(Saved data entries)
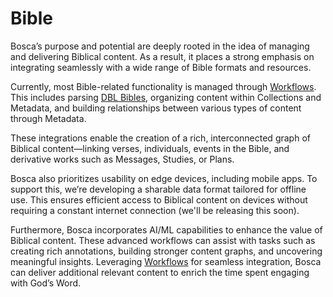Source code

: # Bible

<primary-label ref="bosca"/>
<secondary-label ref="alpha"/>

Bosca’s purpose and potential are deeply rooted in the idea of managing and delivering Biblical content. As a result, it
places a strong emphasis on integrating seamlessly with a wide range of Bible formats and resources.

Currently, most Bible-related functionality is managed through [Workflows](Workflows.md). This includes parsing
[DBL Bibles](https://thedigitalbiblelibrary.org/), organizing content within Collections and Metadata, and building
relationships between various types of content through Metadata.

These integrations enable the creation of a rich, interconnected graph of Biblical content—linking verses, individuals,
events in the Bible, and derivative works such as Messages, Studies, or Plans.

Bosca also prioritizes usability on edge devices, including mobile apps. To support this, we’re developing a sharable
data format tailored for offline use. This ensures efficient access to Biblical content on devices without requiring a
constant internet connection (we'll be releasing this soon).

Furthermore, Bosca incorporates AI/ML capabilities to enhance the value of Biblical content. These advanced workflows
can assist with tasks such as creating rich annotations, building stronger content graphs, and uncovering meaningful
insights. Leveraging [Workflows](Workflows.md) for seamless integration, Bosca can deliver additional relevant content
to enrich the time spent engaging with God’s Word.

* * *

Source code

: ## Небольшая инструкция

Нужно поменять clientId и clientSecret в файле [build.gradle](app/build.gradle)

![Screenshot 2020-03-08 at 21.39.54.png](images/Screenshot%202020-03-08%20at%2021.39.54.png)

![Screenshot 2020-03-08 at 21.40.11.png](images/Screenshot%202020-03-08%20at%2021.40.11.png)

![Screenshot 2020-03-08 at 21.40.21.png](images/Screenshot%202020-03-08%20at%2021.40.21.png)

# ASSIGNED TASK
Pull out every line above that holds the word "through".

# ANSWER AREA
Currently, most Bible-related functionality is managed through [Workflows](Workflows.md). This includes parsing
relationships between various types of content through Metadata.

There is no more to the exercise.